━━ EXTRACTED MATERIAL ━━

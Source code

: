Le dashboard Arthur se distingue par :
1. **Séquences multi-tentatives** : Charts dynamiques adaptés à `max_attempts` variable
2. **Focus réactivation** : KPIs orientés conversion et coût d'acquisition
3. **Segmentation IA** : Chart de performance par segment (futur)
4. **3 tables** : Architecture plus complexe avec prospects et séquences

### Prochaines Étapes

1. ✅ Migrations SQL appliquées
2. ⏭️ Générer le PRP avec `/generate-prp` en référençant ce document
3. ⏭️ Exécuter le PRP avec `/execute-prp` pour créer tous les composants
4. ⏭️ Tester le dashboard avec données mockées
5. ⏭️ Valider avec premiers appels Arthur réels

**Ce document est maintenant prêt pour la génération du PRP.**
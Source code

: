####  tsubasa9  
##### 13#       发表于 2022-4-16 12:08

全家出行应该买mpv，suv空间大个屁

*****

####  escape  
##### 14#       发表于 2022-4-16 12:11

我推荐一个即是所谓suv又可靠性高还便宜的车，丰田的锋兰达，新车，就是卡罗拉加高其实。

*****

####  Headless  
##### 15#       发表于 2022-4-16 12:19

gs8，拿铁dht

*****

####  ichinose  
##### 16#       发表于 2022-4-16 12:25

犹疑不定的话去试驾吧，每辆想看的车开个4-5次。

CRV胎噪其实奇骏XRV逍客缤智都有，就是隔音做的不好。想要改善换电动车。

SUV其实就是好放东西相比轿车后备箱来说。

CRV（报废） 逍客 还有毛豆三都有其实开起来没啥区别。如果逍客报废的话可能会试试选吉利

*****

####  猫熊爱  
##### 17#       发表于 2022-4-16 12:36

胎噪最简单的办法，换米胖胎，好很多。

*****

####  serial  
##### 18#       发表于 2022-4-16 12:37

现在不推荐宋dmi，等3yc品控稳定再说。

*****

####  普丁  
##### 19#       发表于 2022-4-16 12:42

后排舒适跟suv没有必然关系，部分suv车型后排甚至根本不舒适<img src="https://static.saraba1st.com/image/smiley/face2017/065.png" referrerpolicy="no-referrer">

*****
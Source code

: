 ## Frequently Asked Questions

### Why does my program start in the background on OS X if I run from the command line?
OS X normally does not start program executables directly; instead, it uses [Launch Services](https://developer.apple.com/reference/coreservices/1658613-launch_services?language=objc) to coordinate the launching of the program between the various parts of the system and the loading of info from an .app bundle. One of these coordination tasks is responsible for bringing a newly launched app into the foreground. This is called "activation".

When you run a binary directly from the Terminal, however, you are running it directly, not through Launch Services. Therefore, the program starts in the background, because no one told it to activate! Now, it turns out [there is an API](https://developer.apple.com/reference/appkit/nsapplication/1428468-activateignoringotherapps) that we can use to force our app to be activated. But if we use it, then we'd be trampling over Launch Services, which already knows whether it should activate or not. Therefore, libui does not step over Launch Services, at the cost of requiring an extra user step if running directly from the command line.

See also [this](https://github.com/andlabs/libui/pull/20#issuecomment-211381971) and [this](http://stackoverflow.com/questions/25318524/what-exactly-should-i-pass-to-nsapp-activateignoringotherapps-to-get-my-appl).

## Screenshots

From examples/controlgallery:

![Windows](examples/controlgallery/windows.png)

━━━

**WHAT IS BEING ASKED:** Could you set down, exactly as written, the lines above between the one holding "CRV胎噪其实奇骏XRV逍客缤智都有，就是隔音做的不好。想要改善换电动车。" and the one holding "发表于 2022-4-16 12:42", inclusive, and nothing more?

**THE ANSWER:**
CRV胎噪其实奇骏XRV逍客缤智都有，就是隔音做的不好。想要改善换电动车。

SUV其实就是好放东西相比轿车后备箱来说。

CRV（报废） 逍客 还有毛豆三都有其实开起来没啥区别。如果逍客报废的话可能会试试选吉利

*****

####  猫熊爱  
##### 17#       发表于 2022-4-16 12:36

胎噪最简单的办法，换米胖胎，好很多。

*****

####  serial  
##### 18#       发表于 2022-4-16 12:37

现在不推荐宋dmi，等3yc品控稳定再说。

*****

####  普丁  
##### 19#       发表于 2022-4-16 12:42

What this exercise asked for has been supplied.